Today in Valentina’s bed there’s a great hyperpointillist very uncommon: Joka. Let’s read together about his story and art.
How long you been painting?
“Professionally”, or with the intent to be, since about 2004. After I was laid off from a job, and having just discovered the pop-surrealism genre of art, I decided that showing paintings in galleries of that vein is what I wanted to pursue. Before that I dabbled a lot and made eclectic paintings of varying styles but with no real direction or intent, because having not gone to school for painting I never had to decide on any of those.
What did you bring to hyperpontillism?
Most pointillists use a brush or a pen, so incorporating a different tool (toothpicks in my case) and using many colors, I pushed the idea of pointillism into a realm that maybe some hadn’t thought possible.
Are there any artists you take inspiration from?

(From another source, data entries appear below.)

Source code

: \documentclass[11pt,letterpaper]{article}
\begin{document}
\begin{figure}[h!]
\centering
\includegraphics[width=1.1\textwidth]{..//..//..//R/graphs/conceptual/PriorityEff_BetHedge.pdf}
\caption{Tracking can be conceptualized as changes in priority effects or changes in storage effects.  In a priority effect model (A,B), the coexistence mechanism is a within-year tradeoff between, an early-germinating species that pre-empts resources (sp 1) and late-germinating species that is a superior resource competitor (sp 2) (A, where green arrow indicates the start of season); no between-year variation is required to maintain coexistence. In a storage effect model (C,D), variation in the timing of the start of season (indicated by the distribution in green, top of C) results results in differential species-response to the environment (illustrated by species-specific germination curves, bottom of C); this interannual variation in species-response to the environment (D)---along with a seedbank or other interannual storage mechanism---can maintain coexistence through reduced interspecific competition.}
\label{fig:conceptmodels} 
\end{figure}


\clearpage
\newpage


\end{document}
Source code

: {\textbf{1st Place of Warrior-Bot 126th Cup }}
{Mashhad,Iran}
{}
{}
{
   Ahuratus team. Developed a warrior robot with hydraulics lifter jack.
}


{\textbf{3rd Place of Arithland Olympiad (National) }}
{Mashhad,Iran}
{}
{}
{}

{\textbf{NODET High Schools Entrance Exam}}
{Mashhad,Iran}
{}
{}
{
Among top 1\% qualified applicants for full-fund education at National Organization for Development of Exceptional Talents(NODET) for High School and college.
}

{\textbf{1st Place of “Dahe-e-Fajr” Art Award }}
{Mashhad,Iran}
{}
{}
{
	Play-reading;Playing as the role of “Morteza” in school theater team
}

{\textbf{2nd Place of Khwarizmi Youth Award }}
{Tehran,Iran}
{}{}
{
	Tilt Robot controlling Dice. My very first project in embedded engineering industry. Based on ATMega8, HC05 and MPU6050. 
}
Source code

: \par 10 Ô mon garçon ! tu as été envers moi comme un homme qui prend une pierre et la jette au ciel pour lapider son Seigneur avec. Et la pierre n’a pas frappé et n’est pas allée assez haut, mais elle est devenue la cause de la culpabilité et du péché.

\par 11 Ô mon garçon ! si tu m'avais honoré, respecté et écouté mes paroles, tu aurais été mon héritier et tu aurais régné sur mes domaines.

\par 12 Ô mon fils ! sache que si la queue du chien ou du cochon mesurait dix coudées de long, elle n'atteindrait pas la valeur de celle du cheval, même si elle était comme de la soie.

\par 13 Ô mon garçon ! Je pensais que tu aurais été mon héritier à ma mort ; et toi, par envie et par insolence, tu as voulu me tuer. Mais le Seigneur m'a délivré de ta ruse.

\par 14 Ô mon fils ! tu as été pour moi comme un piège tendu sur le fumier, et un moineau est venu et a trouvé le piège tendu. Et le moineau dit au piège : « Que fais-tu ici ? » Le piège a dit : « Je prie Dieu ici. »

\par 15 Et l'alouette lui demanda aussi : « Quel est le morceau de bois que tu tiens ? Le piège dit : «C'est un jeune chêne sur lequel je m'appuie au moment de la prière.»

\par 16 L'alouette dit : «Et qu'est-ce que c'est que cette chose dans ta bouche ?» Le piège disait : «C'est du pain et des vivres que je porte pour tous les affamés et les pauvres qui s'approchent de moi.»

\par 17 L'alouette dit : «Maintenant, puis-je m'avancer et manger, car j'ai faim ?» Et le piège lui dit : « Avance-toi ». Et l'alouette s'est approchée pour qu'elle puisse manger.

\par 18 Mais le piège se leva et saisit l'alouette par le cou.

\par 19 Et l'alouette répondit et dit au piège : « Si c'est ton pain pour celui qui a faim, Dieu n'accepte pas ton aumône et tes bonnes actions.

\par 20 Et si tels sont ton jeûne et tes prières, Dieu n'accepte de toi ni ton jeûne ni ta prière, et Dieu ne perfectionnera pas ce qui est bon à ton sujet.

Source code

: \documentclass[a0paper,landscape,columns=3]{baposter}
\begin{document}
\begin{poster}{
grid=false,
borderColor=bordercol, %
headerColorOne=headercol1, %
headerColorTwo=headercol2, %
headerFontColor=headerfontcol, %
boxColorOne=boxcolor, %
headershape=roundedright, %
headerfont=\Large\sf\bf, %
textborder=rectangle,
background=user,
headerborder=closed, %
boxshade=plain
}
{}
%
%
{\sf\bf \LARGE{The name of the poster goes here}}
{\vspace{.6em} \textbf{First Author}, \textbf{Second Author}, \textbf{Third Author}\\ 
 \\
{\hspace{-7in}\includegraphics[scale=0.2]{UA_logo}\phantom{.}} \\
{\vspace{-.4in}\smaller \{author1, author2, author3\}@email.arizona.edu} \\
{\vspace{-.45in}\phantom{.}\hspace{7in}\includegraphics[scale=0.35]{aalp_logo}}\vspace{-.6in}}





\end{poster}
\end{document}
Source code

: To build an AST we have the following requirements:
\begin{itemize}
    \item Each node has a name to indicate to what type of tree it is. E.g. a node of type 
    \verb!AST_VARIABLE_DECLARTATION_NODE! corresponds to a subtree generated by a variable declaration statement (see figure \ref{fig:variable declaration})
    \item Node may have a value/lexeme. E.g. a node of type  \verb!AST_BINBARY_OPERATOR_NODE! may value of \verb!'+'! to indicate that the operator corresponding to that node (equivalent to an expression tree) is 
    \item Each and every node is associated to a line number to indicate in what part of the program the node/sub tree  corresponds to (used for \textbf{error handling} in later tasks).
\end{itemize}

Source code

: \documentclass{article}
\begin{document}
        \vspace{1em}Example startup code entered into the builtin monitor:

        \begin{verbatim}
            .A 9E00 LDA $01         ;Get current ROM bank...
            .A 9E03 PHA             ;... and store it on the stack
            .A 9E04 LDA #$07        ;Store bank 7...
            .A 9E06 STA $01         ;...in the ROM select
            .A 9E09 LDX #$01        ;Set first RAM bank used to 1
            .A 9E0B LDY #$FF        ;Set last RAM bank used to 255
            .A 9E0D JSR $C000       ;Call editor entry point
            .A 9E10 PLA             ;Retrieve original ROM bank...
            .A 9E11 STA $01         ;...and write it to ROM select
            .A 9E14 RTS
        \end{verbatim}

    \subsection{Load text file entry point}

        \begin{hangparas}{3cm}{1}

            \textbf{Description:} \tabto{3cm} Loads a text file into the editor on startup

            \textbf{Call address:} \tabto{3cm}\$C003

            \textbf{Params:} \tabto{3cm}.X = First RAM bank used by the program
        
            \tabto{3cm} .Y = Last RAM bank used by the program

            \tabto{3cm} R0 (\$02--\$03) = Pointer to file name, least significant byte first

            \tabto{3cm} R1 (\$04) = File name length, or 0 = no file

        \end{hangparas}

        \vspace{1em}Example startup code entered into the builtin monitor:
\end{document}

These days with so many artists swirling around in the ethos I’ve lost track of a bunch that I used to follow, and just can’t keep up with the masses anymore. But any artist living strictly off the work they’re making is an inspiration to me.
You wrote that pointillism is a sort of meditation. Does it work for your daily life or just in the creative process?
It is definitely the outlet that my life needs to have direction and focus. Setting a task (the piece of art) and then following through with completing it, is a kind of discipline that would probably be lacking otherwise.
Subjects of your works always make a sort of “collage”, absurd visual effect, even the erotic ones. Do you think a sense of surreal helps understand eroticism in its different aspects?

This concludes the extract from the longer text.